#### [SOURCE RECORDS]
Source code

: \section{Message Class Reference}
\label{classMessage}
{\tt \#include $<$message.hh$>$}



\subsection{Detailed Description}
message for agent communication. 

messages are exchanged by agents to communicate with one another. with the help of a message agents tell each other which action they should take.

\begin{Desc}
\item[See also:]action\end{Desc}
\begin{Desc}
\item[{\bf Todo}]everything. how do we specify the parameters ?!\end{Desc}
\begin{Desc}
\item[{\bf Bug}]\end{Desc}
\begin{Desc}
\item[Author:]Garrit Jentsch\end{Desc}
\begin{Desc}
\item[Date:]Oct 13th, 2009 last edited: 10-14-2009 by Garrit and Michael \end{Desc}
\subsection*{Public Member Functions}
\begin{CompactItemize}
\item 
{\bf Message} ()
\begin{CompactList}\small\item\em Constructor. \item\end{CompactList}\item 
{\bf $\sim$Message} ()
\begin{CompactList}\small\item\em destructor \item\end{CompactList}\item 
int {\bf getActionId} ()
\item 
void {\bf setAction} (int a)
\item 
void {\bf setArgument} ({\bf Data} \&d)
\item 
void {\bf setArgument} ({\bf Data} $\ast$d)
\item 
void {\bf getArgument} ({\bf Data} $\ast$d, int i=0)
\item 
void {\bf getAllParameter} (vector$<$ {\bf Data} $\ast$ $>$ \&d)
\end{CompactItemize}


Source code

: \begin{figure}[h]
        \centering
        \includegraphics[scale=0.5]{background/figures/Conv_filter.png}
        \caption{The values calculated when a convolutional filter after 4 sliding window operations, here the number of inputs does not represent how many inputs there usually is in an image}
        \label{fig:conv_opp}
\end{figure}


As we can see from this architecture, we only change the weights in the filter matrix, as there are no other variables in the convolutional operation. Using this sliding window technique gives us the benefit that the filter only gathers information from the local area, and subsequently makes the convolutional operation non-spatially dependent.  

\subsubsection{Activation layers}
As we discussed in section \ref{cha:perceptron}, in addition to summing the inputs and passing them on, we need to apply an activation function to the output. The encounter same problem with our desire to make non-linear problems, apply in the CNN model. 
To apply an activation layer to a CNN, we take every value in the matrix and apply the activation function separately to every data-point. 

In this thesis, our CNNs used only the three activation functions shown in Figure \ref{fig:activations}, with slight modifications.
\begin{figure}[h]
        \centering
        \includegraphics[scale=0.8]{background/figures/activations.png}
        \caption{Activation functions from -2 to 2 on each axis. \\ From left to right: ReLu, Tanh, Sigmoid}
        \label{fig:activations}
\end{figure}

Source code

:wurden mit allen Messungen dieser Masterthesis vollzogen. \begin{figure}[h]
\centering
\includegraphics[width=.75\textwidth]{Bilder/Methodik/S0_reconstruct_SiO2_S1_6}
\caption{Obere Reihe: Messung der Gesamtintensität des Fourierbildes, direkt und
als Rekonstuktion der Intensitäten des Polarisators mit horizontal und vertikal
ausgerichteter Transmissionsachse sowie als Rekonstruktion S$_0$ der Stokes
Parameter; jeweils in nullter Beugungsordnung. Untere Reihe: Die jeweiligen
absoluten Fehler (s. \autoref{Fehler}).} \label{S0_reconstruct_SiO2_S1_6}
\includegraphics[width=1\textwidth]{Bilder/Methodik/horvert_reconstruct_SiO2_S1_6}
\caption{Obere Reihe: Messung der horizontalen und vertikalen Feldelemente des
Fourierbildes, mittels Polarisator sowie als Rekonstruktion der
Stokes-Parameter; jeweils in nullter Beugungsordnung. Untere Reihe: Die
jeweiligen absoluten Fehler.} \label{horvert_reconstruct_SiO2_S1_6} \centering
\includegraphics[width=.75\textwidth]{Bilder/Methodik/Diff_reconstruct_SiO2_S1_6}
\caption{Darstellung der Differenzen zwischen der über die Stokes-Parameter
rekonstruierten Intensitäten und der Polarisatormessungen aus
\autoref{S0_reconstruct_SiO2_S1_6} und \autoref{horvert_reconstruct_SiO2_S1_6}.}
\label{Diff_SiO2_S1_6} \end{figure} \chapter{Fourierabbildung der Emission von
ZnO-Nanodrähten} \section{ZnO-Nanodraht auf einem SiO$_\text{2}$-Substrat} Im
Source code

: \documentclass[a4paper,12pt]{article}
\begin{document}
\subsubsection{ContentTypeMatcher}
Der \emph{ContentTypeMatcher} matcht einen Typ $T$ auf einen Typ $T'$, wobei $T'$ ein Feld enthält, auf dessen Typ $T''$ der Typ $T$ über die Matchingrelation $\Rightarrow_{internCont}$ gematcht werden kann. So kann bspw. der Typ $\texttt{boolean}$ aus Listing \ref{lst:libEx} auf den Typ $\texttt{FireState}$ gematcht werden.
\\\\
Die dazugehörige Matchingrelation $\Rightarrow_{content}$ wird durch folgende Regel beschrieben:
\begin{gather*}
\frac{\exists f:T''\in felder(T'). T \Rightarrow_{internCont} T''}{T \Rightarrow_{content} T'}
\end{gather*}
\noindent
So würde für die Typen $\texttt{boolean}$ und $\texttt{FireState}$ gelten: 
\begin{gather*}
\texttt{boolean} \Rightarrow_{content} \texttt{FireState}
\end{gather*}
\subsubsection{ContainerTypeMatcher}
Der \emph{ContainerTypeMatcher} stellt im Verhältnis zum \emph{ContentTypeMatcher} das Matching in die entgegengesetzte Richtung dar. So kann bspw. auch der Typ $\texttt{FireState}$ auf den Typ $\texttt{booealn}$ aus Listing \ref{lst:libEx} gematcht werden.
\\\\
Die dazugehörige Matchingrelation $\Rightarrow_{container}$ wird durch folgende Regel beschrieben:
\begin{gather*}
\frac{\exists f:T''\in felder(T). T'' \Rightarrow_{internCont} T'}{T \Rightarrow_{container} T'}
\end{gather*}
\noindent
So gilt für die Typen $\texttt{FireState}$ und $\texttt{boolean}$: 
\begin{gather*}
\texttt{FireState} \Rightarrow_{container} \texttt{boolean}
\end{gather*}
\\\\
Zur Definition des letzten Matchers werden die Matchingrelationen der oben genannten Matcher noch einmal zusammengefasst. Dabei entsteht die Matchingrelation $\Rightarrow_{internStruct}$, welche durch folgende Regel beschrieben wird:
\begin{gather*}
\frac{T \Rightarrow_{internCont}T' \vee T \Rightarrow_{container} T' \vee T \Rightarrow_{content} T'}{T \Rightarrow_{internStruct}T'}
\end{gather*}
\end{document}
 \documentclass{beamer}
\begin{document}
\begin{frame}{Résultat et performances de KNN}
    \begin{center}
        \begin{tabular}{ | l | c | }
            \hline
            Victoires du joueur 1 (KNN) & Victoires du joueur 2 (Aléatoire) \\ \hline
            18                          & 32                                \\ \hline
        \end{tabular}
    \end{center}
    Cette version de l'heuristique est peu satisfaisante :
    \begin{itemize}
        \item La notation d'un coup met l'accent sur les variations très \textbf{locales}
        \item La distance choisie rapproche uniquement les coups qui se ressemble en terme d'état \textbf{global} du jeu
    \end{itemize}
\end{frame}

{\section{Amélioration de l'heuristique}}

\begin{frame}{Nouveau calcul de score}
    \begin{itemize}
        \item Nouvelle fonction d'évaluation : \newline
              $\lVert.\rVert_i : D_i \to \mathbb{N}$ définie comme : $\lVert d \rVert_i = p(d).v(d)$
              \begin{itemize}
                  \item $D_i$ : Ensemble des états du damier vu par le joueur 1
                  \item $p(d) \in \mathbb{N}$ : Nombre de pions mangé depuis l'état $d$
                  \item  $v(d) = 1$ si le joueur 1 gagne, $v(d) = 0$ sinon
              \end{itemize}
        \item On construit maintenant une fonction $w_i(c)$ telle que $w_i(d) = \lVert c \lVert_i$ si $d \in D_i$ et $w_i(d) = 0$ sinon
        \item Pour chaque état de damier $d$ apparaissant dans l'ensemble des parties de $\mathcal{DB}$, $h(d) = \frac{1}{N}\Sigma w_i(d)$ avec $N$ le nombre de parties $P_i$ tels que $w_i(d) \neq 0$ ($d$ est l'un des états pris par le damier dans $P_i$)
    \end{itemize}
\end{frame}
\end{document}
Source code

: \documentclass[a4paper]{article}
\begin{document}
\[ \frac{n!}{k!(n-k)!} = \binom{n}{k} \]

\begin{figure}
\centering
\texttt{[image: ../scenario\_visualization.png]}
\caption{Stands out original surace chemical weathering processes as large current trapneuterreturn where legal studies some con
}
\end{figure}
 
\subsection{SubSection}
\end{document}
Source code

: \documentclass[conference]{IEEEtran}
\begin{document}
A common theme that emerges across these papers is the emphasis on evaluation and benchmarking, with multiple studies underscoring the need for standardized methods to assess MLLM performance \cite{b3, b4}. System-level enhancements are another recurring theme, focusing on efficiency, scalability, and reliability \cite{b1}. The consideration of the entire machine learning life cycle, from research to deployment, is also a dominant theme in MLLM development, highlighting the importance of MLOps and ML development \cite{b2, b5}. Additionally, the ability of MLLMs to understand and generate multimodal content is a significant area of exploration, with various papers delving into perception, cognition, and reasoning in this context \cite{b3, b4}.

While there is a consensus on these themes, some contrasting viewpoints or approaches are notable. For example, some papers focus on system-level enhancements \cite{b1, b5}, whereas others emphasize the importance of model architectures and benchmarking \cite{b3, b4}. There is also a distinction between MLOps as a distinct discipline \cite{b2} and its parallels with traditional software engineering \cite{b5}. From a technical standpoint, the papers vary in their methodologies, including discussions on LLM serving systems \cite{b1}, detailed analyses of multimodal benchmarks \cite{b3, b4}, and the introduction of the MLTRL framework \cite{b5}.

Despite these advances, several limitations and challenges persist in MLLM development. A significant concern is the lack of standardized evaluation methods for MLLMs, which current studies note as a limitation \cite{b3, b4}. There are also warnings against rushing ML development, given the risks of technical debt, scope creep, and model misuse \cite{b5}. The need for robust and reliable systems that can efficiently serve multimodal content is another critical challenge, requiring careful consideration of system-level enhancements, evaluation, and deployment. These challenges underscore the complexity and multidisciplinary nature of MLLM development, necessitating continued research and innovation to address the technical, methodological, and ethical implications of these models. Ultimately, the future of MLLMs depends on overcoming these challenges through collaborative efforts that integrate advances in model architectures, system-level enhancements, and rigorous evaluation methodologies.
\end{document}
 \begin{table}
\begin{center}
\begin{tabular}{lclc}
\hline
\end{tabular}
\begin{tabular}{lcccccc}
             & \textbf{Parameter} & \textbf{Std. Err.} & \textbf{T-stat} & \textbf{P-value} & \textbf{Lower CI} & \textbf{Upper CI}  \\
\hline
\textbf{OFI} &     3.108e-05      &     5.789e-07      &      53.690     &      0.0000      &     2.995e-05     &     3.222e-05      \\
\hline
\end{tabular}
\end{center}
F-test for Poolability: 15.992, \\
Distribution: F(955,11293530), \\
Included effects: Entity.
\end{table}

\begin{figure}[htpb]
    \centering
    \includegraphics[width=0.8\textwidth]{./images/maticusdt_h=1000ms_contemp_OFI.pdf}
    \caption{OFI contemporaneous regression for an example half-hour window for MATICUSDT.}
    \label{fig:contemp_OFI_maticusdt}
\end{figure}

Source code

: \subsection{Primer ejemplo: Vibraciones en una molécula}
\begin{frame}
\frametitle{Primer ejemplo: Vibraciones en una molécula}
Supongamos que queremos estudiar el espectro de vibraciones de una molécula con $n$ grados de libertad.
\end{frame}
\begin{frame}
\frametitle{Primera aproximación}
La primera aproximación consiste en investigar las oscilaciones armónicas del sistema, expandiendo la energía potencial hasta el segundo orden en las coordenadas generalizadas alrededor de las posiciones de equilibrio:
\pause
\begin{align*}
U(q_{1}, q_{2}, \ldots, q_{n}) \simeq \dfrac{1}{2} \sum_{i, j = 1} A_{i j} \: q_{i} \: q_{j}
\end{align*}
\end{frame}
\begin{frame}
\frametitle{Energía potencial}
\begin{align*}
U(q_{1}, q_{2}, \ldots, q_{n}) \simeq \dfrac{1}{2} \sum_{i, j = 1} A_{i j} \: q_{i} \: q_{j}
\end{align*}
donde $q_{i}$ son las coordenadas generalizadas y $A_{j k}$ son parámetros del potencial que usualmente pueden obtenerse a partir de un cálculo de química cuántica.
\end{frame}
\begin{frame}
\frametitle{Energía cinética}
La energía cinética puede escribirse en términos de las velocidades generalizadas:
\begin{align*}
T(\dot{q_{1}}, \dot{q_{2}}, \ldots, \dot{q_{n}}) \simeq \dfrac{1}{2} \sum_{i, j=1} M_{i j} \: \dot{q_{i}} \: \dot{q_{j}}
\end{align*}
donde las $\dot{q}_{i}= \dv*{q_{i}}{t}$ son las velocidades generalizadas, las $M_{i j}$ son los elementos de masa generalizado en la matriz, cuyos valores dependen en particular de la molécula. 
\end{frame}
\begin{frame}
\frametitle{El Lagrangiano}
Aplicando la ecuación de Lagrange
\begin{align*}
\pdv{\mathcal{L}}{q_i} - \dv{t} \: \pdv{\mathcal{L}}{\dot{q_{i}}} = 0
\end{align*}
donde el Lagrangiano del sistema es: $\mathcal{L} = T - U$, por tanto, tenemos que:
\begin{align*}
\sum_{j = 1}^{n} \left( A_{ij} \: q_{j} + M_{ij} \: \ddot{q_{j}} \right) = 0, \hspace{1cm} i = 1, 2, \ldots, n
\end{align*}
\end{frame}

#### [DIRECTIONS]
Scan the material above. Copy each line where "autoref" occurs.

#### [WRITTEN SOLUTION]
absoluten Fehler (s. \autoref{Fehler}).} \label{S0_reconstruct_SiO2_S1_6}
\autoref{S0_reconstruct_SiO2_S1_6} und \autoref{horvert_reconstruct_SiO2_S1_6}.}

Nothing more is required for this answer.